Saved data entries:
---+---

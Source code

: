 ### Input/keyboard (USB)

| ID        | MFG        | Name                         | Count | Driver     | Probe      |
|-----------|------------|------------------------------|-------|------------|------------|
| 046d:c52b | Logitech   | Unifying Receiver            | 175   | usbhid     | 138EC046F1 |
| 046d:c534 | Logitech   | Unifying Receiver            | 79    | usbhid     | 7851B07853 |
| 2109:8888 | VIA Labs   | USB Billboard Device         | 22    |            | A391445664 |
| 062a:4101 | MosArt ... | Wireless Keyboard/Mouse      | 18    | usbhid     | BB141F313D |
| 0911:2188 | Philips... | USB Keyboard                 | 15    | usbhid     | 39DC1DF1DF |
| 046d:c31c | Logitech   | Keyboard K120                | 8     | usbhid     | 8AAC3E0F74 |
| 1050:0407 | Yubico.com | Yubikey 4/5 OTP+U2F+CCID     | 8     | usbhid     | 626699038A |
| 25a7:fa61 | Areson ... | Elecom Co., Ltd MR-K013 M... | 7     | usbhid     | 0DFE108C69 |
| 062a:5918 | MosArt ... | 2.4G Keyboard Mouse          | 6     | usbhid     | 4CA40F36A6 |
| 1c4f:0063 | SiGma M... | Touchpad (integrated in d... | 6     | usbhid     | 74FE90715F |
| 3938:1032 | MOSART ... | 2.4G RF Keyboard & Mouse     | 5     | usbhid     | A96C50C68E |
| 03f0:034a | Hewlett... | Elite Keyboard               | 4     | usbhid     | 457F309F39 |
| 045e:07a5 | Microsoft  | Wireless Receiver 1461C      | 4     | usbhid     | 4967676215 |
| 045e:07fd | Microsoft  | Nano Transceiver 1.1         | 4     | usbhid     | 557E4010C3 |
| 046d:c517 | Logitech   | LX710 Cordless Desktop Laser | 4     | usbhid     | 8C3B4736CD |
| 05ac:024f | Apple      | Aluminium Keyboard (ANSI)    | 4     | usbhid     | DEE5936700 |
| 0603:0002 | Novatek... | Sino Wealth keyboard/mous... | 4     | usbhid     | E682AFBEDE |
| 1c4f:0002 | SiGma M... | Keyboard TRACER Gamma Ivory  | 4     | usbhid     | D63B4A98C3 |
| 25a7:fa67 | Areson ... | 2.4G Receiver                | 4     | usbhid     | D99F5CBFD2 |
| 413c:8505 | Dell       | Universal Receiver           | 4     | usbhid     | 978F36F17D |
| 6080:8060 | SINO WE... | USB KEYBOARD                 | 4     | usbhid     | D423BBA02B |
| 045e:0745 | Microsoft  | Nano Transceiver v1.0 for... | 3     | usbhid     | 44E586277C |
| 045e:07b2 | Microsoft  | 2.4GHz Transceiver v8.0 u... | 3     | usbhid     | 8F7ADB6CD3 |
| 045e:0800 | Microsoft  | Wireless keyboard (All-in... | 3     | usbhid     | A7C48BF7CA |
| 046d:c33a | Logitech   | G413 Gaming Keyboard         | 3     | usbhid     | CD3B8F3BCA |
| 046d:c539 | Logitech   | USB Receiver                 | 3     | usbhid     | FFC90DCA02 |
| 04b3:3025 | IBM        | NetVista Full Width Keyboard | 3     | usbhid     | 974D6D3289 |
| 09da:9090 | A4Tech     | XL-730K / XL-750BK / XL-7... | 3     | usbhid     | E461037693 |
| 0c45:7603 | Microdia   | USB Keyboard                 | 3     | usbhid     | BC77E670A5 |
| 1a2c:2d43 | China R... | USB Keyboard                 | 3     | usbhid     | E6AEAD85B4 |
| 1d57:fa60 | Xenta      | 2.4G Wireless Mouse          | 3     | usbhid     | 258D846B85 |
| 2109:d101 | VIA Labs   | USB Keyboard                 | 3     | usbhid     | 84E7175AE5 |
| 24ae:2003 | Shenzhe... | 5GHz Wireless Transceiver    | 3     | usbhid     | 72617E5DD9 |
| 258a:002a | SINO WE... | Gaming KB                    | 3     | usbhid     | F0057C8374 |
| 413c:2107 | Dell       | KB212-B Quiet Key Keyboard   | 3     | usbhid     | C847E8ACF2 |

---+---

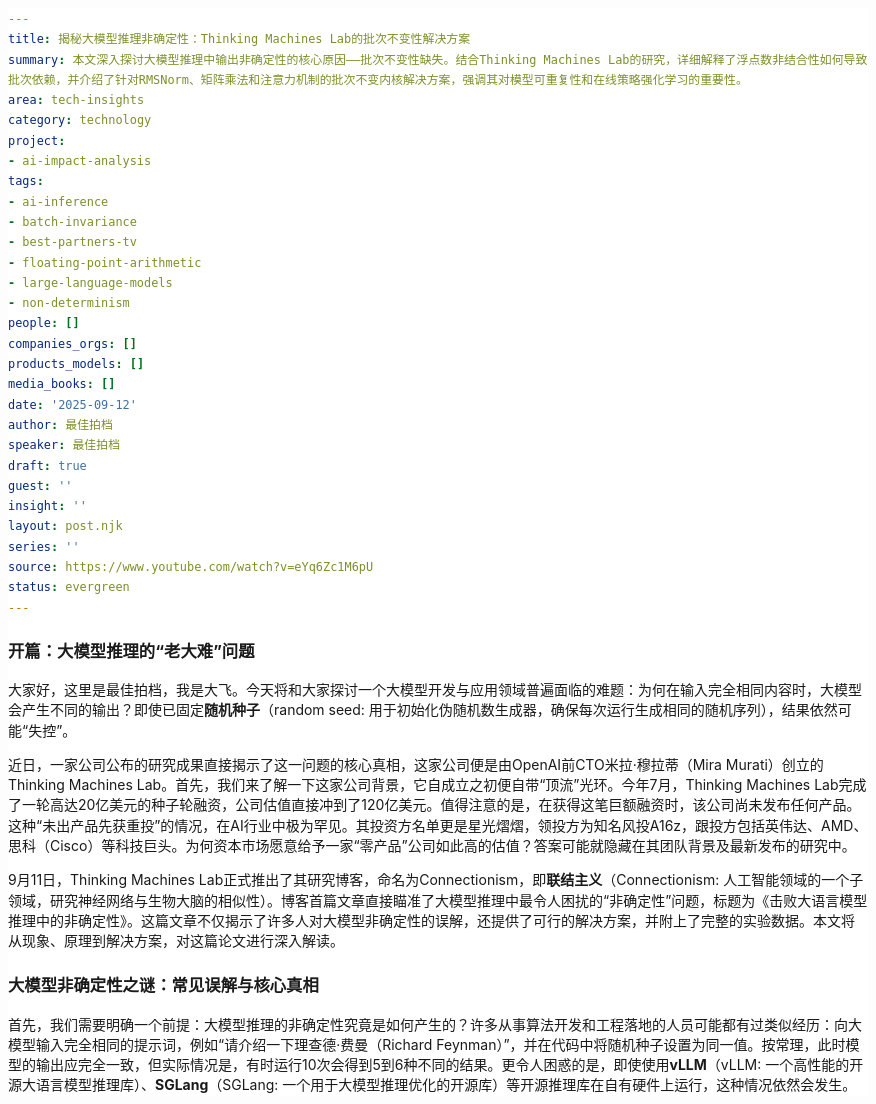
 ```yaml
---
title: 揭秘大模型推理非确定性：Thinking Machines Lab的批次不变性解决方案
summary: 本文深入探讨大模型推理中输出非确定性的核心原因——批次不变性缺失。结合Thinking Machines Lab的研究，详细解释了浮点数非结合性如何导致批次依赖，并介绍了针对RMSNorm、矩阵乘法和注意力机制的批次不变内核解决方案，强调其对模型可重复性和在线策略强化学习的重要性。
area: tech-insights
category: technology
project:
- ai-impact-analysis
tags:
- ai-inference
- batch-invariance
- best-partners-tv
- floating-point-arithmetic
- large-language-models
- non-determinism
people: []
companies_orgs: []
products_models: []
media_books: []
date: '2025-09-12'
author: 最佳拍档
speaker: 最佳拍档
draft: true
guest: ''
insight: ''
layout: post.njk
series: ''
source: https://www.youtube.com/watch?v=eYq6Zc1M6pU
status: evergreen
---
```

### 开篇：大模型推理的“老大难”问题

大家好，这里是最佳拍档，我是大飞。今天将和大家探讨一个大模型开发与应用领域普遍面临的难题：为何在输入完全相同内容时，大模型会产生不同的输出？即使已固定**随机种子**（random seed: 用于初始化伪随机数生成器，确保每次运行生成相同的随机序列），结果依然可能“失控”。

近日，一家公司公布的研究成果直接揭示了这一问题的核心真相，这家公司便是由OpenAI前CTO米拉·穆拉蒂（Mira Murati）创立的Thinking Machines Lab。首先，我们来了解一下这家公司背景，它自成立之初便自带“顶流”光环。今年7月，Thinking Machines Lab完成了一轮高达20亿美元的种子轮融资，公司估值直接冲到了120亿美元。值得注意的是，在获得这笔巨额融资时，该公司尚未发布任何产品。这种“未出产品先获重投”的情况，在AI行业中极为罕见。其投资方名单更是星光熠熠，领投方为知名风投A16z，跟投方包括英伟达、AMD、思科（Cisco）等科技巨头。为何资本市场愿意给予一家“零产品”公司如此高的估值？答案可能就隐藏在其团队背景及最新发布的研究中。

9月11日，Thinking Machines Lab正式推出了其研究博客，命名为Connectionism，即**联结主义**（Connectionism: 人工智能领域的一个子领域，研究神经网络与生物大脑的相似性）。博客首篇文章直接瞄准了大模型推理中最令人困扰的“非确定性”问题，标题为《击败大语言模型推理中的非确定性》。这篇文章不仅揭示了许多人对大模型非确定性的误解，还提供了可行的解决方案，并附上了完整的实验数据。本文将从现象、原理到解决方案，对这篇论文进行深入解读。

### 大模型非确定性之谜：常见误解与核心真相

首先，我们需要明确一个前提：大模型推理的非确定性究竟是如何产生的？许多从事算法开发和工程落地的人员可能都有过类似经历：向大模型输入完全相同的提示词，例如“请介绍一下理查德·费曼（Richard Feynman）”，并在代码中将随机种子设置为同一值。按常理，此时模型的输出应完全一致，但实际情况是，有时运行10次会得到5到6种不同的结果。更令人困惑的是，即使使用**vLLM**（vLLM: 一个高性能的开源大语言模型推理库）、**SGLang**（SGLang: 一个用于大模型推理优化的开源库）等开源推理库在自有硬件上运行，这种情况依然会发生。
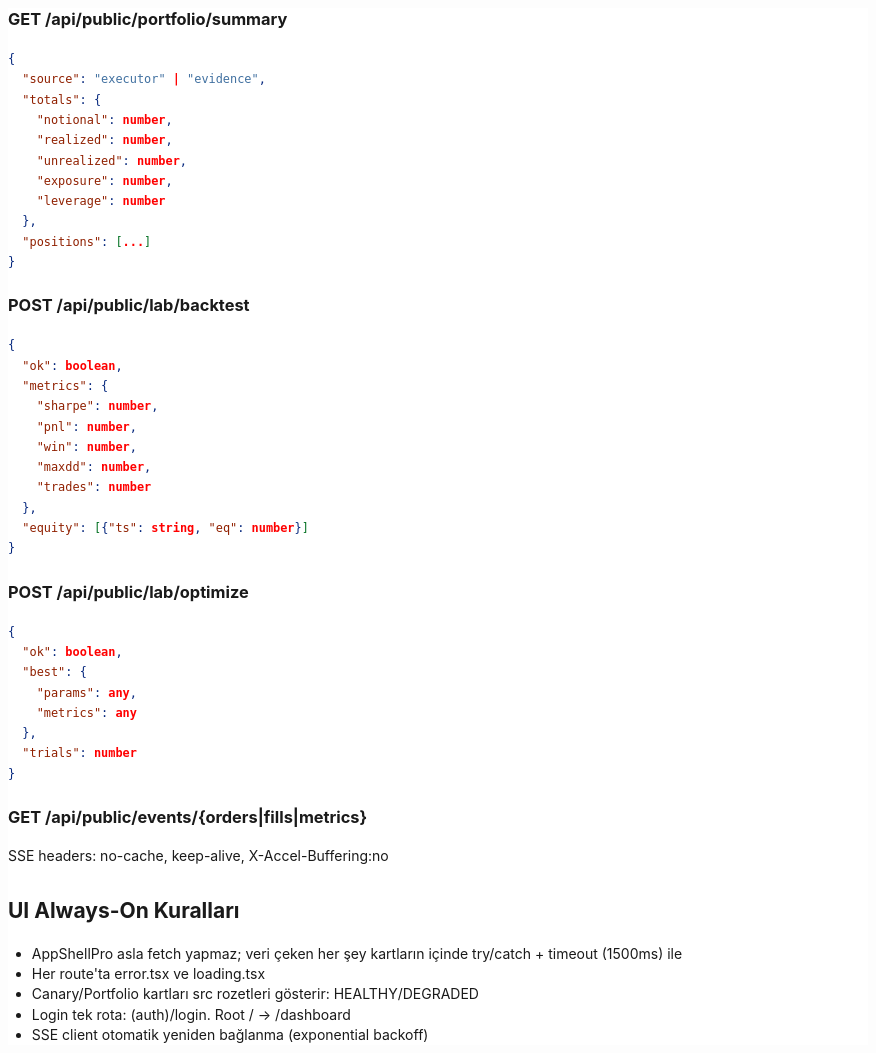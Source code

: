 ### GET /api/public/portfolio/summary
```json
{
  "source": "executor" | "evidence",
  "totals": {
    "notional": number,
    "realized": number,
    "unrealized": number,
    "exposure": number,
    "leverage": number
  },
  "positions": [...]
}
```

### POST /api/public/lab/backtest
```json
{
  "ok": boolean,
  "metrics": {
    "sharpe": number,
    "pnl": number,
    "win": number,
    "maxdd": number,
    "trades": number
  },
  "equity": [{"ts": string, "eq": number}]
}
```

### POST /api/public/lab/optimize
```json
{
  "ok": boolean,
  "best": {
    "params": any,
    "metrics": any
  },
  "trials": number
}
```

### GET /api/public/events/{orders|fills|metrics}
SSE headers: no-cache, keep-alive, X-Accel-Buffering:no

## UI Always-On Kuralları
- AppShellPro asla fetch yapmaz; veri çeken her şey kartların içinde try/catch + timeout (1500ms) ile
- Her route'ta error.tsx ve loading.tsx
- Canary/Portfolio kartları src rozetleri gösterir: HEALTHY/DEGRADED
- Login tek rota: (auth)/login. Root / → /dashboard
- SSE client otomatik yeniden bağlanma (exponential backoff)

---+---

◆ YOUR GOAL ◆
Look through the entries, and return every line that the word "Dell" appears in.

◆ TASK RESULT ◆
| 413c:8505 | Dell       | Universal Receiver           | 4     | usbhid     | 978F36F17D |
| 413c:2107 | Dell       | KB212-B Quiet Key Keyboard   | 3     | usbhid     | C847E8ACF2 |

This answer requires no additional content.